TASK GOAL: Find every line in the records below that contains the word "stop", and copy each such line.

TASK DATA:
———

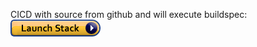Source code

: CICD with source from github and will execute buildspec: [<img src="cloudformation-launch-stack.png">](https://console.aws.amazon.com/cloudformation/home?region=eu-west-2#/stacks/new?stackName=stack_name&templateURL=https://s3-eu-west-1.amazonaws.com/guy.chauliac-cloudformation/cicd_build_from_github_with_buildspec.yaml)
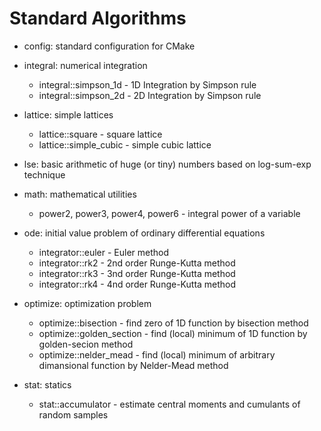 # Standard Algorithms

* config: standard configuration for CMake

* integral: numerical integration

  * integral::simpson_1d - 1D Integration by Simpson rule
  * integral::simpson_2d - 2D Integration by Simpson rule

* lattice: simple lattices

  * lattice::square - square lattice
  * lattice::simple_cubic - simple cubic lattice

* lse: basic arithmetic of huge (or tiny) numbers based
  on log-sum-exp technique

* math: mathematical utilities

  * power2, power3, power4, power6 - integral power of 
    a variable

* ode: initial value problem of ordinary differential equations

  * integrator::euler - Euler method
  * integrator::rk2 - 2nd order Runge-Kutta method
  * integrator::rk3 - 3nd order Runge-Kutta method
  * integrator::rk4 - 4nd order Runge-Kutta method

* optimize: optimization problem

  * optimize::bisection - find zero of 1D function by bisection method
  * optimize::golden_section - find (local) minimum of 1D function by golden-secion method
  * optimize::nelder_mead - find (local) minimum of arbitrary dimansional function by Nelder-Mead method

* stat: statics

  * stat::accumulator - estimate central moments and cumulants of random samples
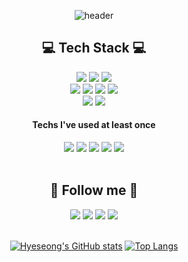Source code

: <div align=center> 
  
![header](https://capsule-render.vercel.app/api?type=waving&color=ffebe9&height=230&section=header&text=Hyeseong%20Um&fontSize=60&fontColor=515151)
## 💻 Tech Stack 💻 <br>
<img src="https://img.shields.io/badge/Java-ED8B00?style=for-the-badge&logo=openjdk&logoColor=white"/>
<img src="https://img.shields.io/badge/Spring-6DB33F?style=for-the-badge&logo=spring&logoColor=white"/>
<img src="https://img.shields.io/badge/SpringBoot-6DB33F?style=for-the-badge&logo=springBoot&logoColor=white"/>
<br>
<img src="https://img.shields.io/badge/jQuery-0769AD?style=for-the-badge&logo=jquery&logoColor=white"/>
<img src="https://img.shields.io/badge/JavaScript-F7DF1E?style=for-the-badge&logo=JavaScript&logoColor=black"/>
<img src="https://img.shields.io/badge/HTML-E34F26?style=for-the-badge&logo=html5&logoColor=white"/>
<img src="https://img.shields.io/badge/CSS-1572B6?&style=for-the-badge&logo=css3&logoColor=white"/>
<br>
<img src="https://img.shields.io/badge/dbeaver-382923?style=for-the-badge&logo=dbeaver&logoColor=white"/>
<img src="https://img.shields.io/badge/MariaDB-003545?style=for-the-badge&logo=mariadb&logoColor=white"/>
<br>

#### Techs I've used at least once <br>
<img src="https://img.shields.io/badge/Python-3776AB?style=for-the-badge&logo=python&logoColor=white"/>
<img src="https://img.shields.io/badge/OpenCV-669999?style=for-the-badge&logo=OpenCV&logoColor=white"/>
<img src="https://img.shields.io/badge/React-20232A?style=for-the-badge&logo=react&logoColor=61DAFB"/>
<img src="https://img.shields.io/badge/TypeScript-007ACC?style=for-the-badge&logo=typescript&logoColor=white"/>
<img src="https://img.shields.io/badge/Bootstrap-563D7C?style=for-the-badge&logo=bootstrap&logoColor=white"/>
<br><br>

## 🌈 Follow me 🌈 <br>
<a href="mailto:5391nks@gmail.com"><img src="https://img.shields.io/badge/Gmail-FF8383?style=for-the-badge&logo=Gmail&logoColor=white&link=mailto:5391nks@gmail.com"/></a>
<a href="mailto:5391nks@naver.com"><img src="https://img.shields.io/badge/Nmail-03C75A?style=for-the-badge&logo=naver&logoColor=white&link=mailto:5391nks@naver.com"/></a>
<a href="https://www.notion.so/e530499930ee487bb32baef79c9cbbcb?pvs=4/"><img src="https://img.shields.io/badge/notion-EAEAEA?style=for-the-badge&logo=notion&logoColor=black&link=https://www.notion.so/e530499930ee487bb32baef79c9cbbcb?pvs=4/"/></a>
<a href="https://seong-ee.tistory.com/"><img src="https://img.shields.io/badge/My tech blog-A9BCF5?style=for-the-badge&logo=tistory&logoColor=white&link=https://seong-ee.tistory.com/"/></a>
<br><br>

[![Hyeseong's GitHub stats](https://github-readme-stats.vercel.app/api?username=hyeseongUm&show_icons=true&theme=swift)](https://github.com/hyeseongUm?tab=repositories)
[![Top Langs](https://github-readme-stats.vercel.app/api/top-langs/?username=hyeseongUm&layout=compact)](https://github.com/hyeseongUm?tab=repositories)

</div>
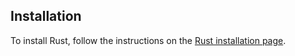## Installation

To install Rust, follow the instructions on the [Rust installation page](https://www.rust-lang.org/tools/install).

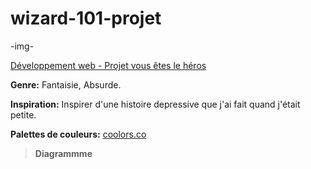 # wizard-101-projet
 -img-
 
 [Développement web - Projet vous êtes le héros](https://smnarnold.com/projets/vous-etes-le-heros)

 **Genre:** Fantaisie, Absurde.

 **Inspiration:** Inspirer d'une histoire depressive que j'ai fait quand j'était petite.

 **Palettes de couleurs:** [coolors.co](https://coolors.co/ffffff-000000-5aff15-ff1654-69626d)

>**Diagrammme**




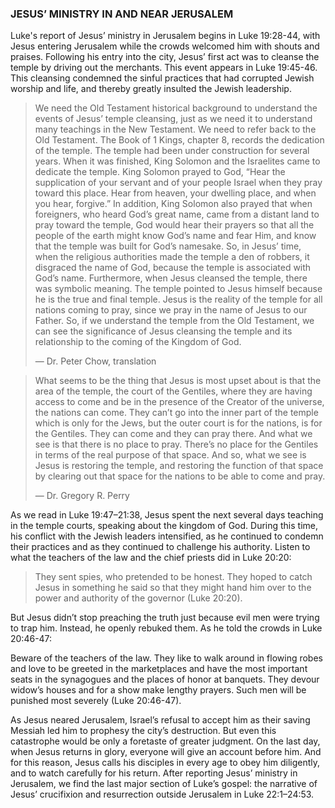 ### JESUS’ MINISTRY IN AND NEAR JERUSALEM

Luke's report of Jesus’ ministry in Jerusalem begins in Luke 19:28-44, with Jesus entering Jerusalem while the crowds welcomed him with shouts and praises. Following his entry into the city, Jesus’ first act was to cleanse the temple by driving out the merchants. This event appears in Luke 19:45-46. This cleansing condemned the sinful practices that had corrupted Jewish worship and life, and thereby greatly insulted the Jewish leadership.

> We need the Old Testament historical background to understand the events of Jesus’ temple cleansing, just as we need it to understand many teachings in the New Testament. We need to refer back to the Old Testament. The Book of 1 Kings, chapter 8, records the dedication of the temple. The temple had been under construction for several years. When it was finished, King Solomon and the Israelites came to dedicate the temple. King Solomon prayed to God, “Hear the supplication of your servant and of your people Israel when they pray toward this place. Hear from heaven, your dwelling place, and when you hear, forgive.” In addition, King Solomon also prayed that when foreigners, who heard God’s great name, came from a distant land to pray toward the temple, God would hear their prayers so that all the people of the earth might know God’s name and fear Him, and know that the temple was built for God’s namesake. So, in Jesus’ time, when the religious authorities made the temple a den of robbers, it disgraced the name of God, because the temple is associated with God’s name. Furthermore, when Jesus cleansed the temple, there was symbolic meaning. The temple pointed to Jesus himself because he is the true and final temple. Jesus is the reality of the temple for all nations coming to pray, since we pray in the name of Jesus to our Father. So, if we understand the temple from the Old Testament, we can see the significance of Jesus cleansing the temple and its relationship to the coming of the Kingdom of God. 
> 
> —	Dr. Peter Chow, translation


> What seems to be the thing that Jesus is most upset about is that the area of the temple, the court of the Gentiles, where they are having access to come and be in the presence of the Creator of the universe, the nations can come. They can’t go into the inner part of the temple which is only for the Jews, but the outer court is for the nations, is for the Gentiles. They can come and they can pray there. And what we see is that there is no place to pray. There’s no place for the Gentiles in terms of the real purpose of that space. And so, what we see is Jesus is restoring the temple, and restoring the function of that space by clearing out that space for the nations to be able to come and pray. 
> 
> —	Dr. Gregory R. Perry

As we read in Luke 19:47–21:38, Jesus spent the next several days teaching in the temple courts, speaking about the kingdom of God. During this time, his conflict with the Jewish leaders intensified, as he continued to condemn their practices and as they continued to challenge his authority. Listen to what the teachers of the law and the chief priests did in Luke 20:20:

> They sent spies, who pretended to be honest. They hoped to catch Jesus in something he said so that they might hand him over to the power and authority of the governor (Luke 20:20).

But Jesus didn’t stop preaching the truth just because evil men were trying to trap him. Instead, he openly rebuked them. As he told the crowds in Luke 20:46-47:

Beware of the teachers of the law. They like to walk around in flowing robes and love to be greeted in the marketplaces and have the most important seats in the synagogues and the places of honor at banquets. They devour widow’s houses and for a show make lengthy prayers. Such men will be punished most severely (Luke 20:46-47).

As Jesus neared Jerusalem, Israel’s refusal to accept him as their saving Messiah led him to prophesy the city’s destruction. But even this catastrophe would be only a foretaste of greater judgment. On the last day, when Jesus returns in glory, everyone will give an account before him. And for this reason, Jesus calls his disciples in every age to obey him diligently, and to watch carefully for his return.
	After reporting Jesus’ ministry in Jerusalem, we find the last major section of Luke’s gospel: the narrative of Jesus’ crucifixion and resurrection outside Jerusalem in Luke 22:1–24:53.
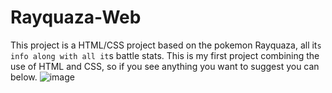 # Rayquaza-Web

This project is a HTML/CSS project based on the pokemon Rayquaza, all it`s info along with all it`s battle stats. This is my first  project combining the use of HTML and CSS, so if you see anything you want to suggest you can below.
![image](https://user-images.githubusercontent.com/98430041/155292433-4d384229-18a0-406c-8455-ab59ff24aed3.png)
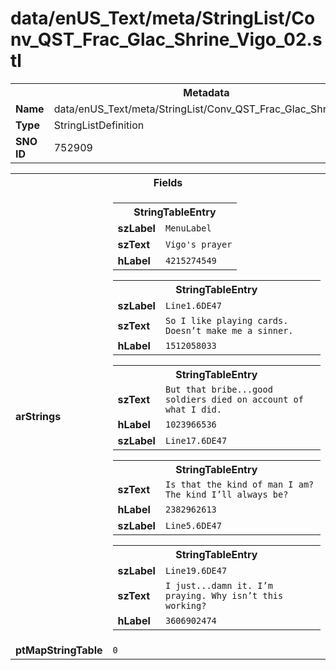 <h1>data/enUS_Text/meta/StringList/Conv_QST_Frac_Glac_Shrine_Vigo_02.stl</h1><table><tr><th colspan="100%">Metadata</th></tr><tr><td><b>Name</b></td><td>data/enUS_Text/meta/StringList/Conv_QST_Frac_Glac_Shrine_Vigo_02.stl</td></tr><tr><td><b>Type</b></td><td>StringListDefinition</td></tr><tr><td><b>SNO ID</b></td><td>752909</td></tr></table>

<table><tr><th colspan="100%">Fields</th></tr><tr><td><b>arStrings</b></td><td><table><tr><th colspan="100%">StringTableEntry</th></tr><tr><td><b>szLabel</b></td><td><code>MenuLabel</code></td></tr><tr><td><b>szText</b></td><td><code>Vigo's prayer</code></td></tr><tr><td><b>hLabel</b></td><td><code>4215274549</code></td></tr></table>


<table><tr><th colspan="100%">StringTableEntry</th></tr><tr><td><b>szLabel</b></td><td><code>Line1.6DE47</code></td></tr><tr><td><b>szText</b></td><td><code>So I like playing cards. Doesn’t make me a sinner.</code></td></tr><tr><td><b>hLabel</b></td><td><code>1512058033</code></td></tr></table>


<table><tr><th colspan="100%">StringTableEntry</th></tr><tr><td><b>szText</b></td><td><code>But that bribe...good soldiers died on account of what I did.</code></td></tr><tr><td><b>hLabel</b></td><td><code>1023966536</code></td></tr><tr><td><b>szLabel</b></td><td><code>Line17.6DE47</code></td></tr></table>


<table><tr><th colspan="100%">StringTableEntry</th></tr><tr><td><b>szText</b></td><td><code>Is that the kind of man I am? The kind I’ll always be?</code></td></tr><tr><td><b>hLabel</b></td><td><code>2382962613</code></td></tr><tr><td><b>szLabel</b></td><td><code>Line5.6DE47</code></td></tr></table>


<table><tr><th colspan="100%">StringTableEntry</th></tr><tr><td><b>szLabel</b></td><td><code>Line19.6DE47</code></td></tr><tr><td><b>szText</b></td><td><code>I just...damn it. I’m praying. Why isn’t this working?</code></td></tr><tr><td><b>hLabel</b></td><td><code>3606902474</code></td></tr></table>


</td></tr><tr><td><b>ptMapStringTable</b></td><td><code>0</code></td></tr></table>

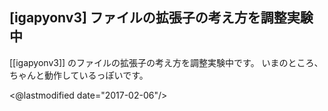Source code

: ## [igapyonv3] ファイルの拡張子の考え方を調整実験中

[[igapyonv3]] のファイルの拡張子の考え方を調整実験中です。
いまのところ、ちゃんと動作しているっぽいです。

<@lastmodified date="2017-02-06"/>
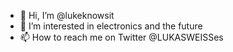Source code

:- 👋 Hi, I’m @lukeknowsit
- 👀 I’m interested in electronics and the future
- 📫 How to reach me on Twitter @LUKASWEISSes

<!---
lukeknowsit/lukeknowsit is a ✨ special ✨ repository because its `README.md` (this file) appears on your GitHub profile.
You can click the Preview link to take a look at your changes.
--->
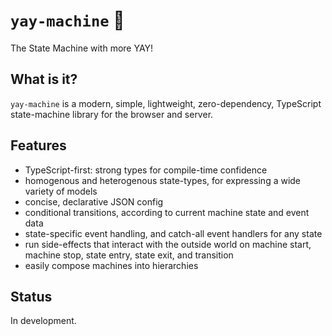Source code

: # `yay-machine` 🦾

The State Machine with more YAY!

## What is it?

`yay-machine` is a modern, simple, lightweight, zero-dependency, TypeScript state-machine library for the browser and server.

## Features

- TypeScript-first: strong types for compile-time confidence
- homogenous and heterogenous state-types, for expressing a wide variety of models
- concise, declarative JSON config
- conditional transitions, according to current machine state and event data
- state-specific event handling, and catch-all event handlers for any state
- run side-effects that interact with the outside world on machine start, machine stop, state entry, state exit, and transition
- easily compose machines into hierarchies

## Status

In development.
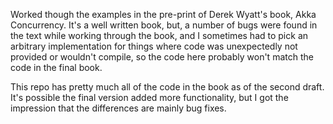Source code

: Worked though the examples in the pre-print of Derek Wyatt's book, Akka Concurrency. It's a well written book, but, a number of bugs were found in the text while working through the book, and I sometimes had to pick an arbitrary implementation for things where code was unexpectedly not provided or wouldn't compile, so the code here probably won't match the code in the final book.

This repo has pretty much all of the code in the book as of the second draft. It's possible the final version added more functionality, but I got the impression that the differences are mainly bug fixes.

———

TASK SOLUTION:
But Jesus didn’t stop preaching the truth just because evil men were trying to trap him. Instead, he openly rebuked them. As he told the crowds in Luke 20:46-47:
- run side-effects that interact with the outside world on machine start, machine stop, state entry, state exit, and transition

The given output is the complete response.